Id. at 500 (quoting Consolidation Coal, 48 F.3d at 130).

The Fourth Circuit‘s interpretation followed from its accеptance of Justice White‘s concurrence ‍‌‌‌‌‌​‌‌‌​​​‌​​​‌​‌‌​​​​​​‌‌​‌‌‌‌‌​​​​​​‌​‌​​​‌​‍as the holding of the United States Supreme Court‘s fractured decision in Commonwealth Coatings Corp. v. Continental Casualty Co., 393 U.S. 145 (1968). In that case, six justices agreed to vacate an award due to an undisclosed relationship between an arbitrator and an arbitral party even though the petitioner did not allege that the arbitrator was actually biased. Id. at 147-48. But the majority split, four to two, on the meaning of the “evident partiality” standard they were applying. Justice Black‘s four-justice plurality opinion interpreted “evident partiality” to require disclosure of “any dealings that might create an impression of possible bias” and to prohibit arbitral bodies “that might reasonably be thought biased against one litigant and favorable to another.” Id. at 149, 150 (emphases added). The plurality opinion borrowed from judicial ethics standards and argued that “we should, if anything, be even more scrupulous to safeguard the imрartiality of arbitrators than judges.” Id. at 149. Justice White, concurring with Justice Marshall, stated that he joined in Justice Black‘s “opinion” but rejected any equivalence with judicial standards. Id. at 149, 150. And the concurrence agreed to vacate only because the undisclosed relationships concerned an arbitrator‘s “substantial interest in a

firm which has done more than trivial business with a party.” Id. at 151-52. For Justice White, the breadth of business relationships likely to be held by a qualified arbitrator in his industry required limitations on the disclosure requirement. Id. at 151 (“He [an arbitrator] cannot be expected to provide the parties with his complete and unexpurgated business biography.“). Many courts have found this divergence to be material. See, e.g., Morelite Constr. Corp. v. N.Y. City Dist. Council Carpenters Benefit Funds, 748 F.2d 79, 83 n.3 (2d Cir. 1984) (“[T]he two opinions are impossible to reconcile . . . .“).
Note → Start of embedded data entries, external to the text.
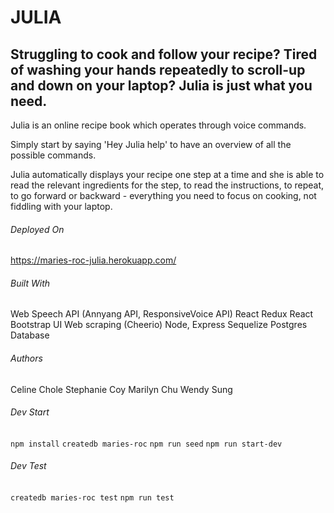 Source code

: # JULIA

## Struggling to cook and follow your recipe? Tired of washing your hands repeatedly to scroll-up and down on your laptop? Julia is just what you need.

Julia is an online recipe book which operates through voice commands.

Simply start by saying 'Hey Julia help' to have an overview of all the possible commands.

Julia automatically displays your recipe one step at a time and she is able to read the relevant ingredients for the step, to read the instructions, to repeat, to go forward or backward - everything you need to focus on cooking, not fiddling with your laptop.

###### Deployed On

https://maries-roc-julia.herokuapp.com/

###### Built With

Web Speech API (Annyang API, ResponsiveVoice API)
React Redux
React Bootstrap UI
Web scraping (Cheerio)
Node, Express
Sequelize
Postgres Database

###### Authors

Celine Chole
Stephanie Coy
Marilyn Chu
Wendy Sung

###### Dev Start

`npm install`
`createdb maries-roc`
`npm run seed`
`npm run start-dev`

###### Dev Test

`createdb maries-roc test`
`npm run test`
In a line of cases, the Fourth Circuit has interpreted the FAA‘s “evident partiality” standard in accordance with Justice White‘s concurrence, and has thus distinguished “evident partiality” from the mere possibility of an “appearance of bias” and limited the undisclosed relationships requiring vacatur to those that would lead a reasonable person to conclude that the arbitrator was partial. See Peoples Sec. Life Ins. Co. v. Monumental Life Ins. Co., 991 F.2d 141, 146 (1993); Consolidation Coal, 48 F.3d at 129; ANR Coal, 173 F.3d at 500-01. Most circuits that have considered the issue have reached the same conclusion. See Petition for Writ of Certiorari, Monster Energy Co. v. City Bevs., LLC, 141 S. Ct. 164 (2020) (No. 19-1333), 2020 U.S. S. Ct. Briefs LEXIS 5853, at *27, *31 (“The First, Second, Third, Fourth, Fifth, and Sixth Circuits require those seeking vacatur of an arbitration award for evident partiality to show that ‘a reasonable person would have to conclude that an arbitrator was partial to one party to the arbitration.‘... By contrast, the Ninth and Eleventh Circuits have adopted a much less demanding, ‘reasonable impression of partiality’ standard.“); JCI Commc‘ns, Inc. v. Int‘l Bhd. of Elec. Workers, Local 103, 324 F.3d 42, 51 (1st Cir. 2003); Morelite, 748 F.2d at 84; Freeman v. Pittsburgh Glass Works, LLC, 709 F.3d 240, 251-53 (3d Cir. 2013); Positive Software Sols., Inc. v. New Century Mortg. Corp., 476 F.3d 278, 283 (5th Cir. 2007); Nationwide Mut. Ins. Co. v. Home Ins. Co., 429 F.3d 640, 644 n.5 (6th Cir. 2005).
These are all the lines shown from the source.